◆ INSTRUCTIONS TO FOLLOW ◆
The answer is the line that contains "elif Rover.vel >" followed by every later line of the entries below, each repeated exactly, and nothing else.

[Items from a dataset]
╔══

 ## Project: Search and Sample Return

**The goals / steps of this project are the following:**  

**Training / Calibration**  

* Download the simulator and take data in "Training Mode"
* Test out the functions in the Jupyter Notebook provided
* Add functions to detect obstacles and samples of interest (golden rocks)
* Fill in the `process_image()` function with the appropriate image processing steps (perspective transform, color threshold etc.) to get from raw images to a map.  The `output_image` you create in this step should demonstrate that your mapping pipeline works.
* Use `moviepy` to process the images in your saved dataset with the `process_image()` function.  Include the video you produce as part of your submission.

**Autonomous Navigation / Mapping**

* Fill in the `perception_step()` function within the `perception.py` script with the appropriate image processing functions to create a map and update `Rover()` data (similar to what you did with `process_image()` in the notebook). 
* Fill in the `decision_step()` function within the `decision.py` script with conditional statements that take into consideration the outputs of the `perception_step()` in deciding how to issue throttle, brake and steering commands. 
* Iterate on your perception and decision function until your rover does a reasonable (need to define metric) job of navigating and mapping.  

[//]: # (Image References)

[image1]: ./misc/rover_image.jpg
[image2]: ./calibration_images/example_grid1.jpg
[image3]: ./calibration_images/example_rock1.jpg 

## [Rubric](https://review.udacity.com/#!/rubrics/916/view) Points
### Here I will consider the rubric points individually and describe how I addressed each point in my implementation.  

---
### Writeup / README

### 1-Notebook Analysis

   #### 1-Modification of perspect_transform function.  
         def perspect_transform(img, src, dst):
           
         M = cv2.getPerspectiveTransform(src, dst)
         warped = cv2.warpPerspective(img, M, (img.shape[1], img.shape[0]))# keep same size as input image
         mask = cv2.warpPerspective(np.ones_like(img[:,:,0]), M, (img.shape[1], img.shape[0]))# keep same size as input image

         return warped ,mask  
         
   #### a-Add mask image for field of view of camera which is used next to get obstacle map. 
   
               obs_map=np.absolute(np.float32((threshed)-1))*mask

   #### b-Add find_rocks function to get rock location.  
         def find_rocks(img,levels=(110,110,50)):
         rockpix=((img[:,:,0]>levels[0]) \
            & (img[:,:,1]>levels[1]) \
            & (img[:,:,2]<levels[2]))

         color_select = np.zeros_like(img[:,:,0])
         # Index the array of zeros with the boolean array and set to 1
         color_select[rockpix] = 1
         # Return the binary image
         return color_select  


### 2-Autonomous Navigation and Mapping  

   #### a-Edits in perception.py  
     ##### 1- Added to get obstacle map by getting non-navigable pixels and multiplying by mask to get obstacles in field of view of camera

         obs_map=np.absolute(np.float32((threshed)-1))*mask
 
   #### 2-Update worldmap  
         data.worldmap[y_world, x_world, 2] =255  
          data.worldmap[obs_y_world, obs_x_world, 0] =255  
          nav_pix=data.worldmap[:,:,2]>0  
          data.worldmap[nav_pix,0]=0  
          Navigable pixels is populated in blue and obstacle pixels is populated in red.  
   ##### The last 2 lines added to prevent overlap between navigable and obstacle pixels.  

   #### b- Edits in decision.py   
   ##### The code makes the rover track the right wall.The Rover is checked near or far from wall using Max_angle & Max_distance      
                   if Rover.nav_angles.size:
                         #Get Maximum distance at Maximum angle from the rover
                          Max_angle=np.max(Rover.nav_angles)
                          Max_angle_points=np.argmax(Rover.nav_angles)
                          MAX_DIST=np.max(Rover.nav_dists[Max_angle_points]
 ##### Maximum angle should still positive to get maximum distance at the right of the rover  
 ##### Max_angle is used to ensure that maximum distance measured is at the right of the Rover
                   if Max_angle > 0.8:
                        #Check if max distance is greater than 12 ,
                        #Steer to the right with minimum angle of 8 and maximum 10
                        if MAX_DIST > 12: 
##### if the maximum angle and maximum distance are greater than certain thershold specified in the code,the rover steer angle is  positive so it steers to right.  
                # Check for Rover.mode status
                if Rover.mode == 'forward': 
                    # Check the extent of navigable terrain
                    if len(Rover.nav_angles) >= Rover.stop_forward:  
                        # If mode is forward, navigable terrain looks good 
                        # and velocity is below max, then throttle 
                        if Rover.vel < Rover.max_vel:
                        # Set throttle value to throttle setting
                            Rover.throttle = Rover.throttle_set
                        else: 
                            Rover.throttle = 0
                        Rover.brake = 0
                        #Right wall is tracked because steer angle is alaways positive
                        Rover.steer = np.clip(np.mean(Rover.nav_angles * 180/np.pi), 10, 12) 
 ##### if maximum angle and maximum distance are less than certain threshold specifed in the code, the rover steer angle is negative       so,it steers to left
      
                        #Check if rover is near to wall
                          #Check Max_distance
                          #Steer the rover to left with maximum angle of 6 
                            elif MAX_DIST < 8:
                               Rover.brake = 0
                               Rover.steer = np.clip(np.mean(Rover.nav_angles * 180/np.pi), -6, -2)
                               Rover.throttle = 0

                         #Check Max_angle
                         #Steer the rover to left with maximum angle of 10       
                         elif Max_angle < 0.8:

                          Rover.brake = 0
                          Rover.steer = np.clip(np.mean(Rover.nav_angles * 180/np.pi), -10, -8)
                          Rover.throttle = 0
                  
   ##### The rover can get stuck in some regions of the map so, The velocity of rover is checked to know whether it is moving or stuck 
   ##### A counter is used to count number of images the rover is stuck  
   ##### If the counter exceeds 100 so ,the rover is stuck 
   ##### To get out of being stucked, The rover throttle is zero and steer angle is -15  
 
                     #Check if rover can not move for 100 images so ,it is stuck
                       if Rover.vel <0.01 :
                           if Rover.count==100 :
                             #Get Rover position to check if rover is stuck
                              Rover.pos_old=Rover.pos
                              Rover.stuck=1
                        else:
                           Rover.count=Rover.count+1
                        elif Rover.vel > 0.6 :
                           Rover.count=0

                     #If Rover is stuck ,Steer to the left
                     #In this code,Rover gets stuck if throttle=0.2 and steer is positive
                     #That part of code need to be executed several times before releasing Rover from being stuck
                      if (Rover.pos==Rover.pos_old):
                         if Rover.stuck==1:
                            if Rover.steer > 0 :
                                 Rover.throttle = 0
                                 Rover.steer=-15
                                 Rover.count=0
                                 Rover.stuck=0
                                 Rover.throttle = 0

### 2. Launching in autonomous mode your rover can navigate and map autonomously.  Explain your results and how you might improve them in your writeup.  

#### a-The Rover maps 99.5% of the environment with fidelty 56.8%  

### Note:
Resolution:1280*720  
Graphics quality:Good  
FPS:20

╚══

◆ ANSWER AREA ◆
                        elif Rover.vel > 0.6 :
                           Rover.count=0

                     #If Rover is stuck ,Steer to the left
                     #In this code,Rover gets stuck if throttle=0.2 and steer is positive
                     #That part of code need to be executed several times before releasing Rover from being stuck
                      if (Rover.pos==Rover.pos_old):
                         if Rover.stuck==1:
                            if Rover.steer > 0 :
                                 Rover.throttle = 0
                                 Rover.steer=-15
                                 Rover.count=0
                                 Rover.stuck=0
                                 Rover.throttle = 0

### 2. Launching in autonomous mode your rover can navigate and map autonomously.  Explain your results and how you might improve them in your writeup.  

#### a-The Rover maps 99.5% of the environment with fidelty 56.8%  

### Note:
Resolution:1280*720  
Graphics quality:Good  
FPS:20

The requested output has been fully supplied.